- Born: Bruce Ferber New York City
- Occupation: Writer
- Years active: 1981–present
- Website: bruceferber.net

= Bruce Ferber =

American screenwriter

Bruce Ferber is an American novelist and television writer/producer.

==Career==
Ferber's first novel, Elevating Overman was published to much acclaim in May, 2012. His second novel, Cascade Falls, was published in April 2015, and received equally stellar reviews. It won the 2015 Indie Awards Gold Prize for Humor, adult fiction, and the Bronze prize for General, adult fiction.

In July 2019, the non-fiction anthology, The Way We Work: On the Job in Hollywood was published, with Ferber serving as editor, and also contributing an essay to this overview of the entertainment business. Among the list of fellow contributors—J.J. Abrams, Robert Towne, Chris Rock, Gabrielle Union, John McNaughton, David Kukoff, Nancy Nigrosh, Seth Freeman, Billy Van Zandt, and Rocky Lang. The positive response to the compilation was reflected in Midwest Book Review's assertion that "No media studies collection should be without this revealing guide, which is at once entertaining and educational."
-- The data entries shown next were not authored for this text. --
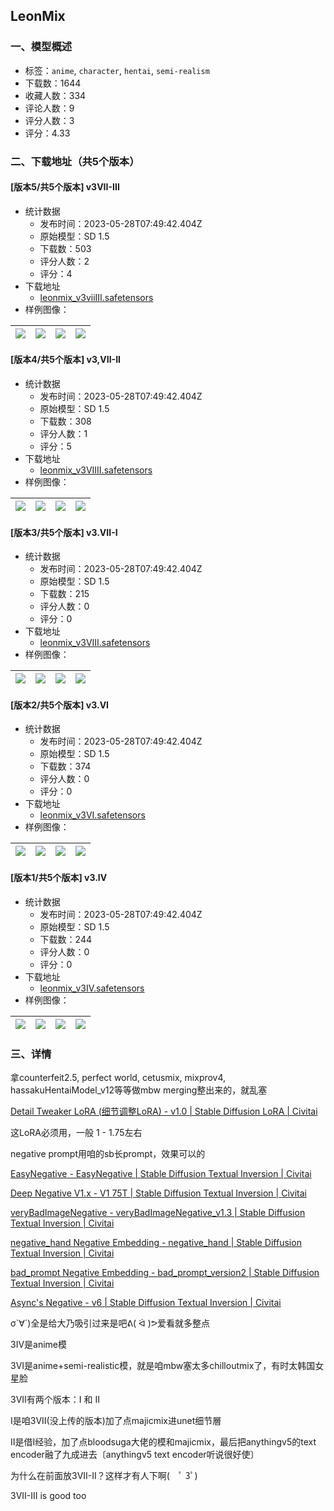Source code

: ## LeonMix
### 一、模型概述

- 标签：`anime`, `character`, `hentai`, `semi-realism`
- 下载数：1644
- 收藏人数：334
- 评论人数：9
- 评分人数：3
- 评分：4.33

### 二、下载地址（共5个版本）

#### [版本5/共5个版本] v3VII-III

- 统计数据
  - 发布时间：2023-05-28T07:49:42.404Z
  - 原始模型：SD 1.5
  - 下载数：503
  - 评分人数：2
  - 评分：4
- 下载地址
  - [leonmix_v3viiIII.safetensors](https://civitai.com/api/download/models/83344)
- 样例图像：

| <img src="https://image.civitai.com/xG1nkqKTMzGDvpLrqFT7WA/5583fcca-e43c-4ea3-b2df-61881df1f564/width=450/940431.jpeg" /> | <img src="https://image.civitai.com/xG1nkqKTMzGDvpLrqFT7WA/a614d70d-c08d-4985-86f3-732c2bc6b9f8/width=450/940553.jpeg" /> | <img src="https://image.civitai.com/xG1nkqKTMzGDvpLrqFT7WA/6700fc88-fd69-4c2c-a2e2-9ad5c26d356d/width=450/940518.jpeg" /> | <img src="https://image.civitai.com/xG1nkqKTMzGDvpLrqFT7WA/ec6fe7e8-a320-4bf0-accd-cb7f4b1b3de0/width=450/940665.jpeg" /> |
| ---- | ---- | ---- | ---- |

#### [版本4/共5个版本] v3,VII-II

- 统计数据
  - 发布时间：2023-05-28T07:49:42.404Z
  - 原始模型：SD 1.5
  - 下载数：308
  - 评分人数：1
  - 评分：5
- 下载地址
  - [leonmix_v3VIIII.safetensors](https://civitai.com/api/download/models/82543)
- 样例图像：

| <img src="https://image.civitai.com/xG1nkqKTMzGDvpLrqFT7WA/ff66a8d0-e495-4d66-98af-0aa282781fc8/width=450/931560.jpeg" /> | <img src="https://image.civitai.com/xG1nkqKTMzGDvpLrqFT7WA/be5b8af6-f8b4-45f9-b91f-5aa580ccf856/width=450/929727.jpeg" /> | <img src="https://image.civitai.com/xG1nkqKTMzGDvpLrqFT7WA/bb8cab37-e112-4a07-b113-19afe6b2043a/width=450/929717.jpeg" /> | <img src="https://image.civitai.com/xG1nkqKTMzGDvpLrqFT7WA/da132227-32b9-4ede-8950-2347374efd6c/width=450/930135.jpeg" /> |
| ---- | ---- | ---- | ---- |

#### [版本3/共5个版本] v3.VII-I

- 统计数据
  - 发布时间：2023-05-28T07:49:42.404Z
  - 原始模型：SD 1.5
  - 下载数：215
  - 评分人数：0
  - 评分：0
- 下载地址
  - [leonmix_v3VIII.safetensors](https://civitai.com/api/download/models/81518)
- 样例图像：

| <img src="https://image.civitai.com/xG1nkqKTMzGDvpLrqFT7WA/5a2ea377-aecf-4638-b2fd-2933989562dc/width=450/920522.jpeg" /> | <img src="https://image.civitai.com/xG1nkqKTMzGDvpLrqFT7WA/8508487c-330a-4230-92e5-0850db49333a/width=450/918631.jpeg" /> | <img src="https://image.civitai.com/xG1nkqKTMzGDvpLrqFT7WA/6dc006c6-72a7-4c20-9095-64bfe1baa7cf/width=450/917242.jpeg" /> | <img src="https://image.civitai.com/xG1nkqKTMzGDvpLrqFT7WA/55826831-dbe2-4c69-a313-c3226ae808c8/width=450/918628.jpeg" /> |
| ---- | ---- | ---- | ---- |

#### [版本2/共5个版本] v3.VI

- 统计数据
  - 发布时间：2023-05-28T07:49:42.404Z
  - 原始模型：SD 1.5
  - 下载数：374
  - 评分人数：0
  - 评分：0
- 下载地址
  - [leonmix_v3VI.safetensors](https://civitai.com/api/download/models/77503)
- 样例图像：

| <img src="https://image.civitai.com/xG1nkqKTMzGDvpLrqFT7WA/df478ff2-fcf7-472b-9d8a-eeb7549bd705/width=450/869438.jpeg" /> | <img src="https://image.civitai.com/xG1nkqKTMzGDvpLrqFT7WA/b9c110d1-5641-42d5-9567-2a17e725894d/width=450/869440.jpeg" /> | <img src="https://image.civitai.com/xG1nkqKTMzGDvpLrqFT7WA/1fd566b0-0fcb-4ca0-9dc0-3c2c3173fac8/width=450/869436.jpeg" /> | <img src="https://image.civitai.com/xG1nkqKTMzGDvpLrqFT7WA/e709d994-625f-460a-bcaf-db7195f67c1a/width=450/869439.jpeg" /> |
| ---- | ---- | ---- | ---- |

#### [版本1/共5个版本] v3.IV

- 统计数据
  - 发布时间：2023-05-28T07:49:42.404Z
  - 原始模型：SD 1.5
  - 下载数：244
  - 评分人数：0
  - 评分：0
- 下载地址
  - [leonmix_v3IV.safetensors](https://civitai.com/api/download/models/76604)
- 样例图像：

| <img src="https://image.civitai.com/xG1nkqKTMzGDvpLrqFT7WA/752b5086-591b-4992-971a-4739e37e080c/width=450/860508.jpeg" /> | <img src="https://image.civitai.com/xG1nkqKTMzGDvpLrqFT7WA/ddaa74b4-baeb-4bcf-a4c8-ca86a14ecdd2/width=450/862085.jpeg" /> | <img src="https://image.civitai.com/xG1nkqKTMzGDvpLrqFT7WA/53f50615-daed-4c30-a468-ea5d0988a38f/width=450/860513.jpeg" /> | <img src="https://image.civitai.com/xG1nkqKTMzGDvpLrqFT7WA/30865986-f6fd-4f07-bb05-a198f79cdb81/width=450/862092.jpeg" /> |
| ---- | ---- | ---- | ---- |


### 三、详情
<p>拿counterfeit2.5, perfect world, cetusmix, mixprov4, hassakuHentaiModel_v12等等做mbw merging整出来的，就乱塞</p><p></p><p><a target="_blank" rel="ugc" href="https://civitai.com/models/58390/detail-tweaker-lora-lora">Detail Tweaker LoRA (细节调整LoRA) - v1.0 | Stable Diffusion LoRA | Civitai</a></p><p>这LoRA必须用，一般 1 - 1.75左右</p><p></p><p>negative prompt用咱的sb长prompt，效果可以的</p><p><a target="_blank" rel="ugc" href="https://civitai.com/models/7808/easynegative">EasyNegative - EasyNegative | Stable Diffusion Textual Inversion | Civitai</a></p><p><a target="_blank" rel="ugc" href="https://civitai.com/models/4629/deep-negative-v1x">Deep Negative V1.x - V1 75T | Stable Diffusion Textual Inversion | Civitai</a></p><p><a target="_blank" rel="ugc" href="https://civitai.com/models/11772/verybadimagenegative">veryBadImageNegative - veryBadImageNegative_v1.3 | Stable Diffusion Textual Inversion | Civitai</a></p><p><a target="_blank" rel="ugc" href="https://civitai.com/models/56519/negativehand-negative-embedding">negative_hand Negative Embedding - negative_hand | Stable Diffusion Textual Inversion | Civitai</a></p><p><a target="_blank" rel="ugc" href="https://civitai.com/models/55700/badprompt-negative-embedding">bad_prompt Negative Embedding - bad_prompt_version2 | Stable Diffusion Textual Inversion | Civitai</a></p><p><a target="_blank" rel="ugc" href="https://civitai.com/models/58726/asyncs-negative">Async's Negative - v6 | Stable Diffusion Textual Inversion | Civitai</a></p><p></p><p>σ`∀´)全是给大乃吸引过来是吧ᕕ( ᐛ )ᕗ爱看就多整点</p><p></p><p>3IV是anime模</p><p>3VI是anime+semi-realistic模，就是咱mbw塞太多chilloutmix了，有时太韩国女星脸</p><p>3VII有两个版本：I 和 II</p><p>I是咱3VII(没上传的版本)加了点majicmix进unet细节層</p><p>II是借I经验，加了点bloodsuga大佬的模和majicmix，最后把anythingv5的text encoder融了九成进去〔anythingv5 text encoder听说很好使〕</p><p></p><p></p><p></p><p>为什么在前面放3VII-II？这样才有人下啊(　ﾟ 3ﾟ)</p><p>3VII-III is good too</p>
Ferber is a television comedy veteran, having written for and produced shows such as Bosom Buddies, Growing Pains, Duet, Coach, Home Improvement and Sabrina the Teenage Witch. He served as showrunner and Executive Producer of Sabrina and Home Improvement, for which he received Emmy and Gold Globe nominations, People's Choice, Kids' Choice, and Environmental Media Awards. In 2004, he produced and directed the documentary film, Pray For Tucson, a weekend in the life of the Howard Dean presidential campaign.

In April 2014 Ferber was selected as a Keynote speaker for the Erma Bombeck Writers' Workshop.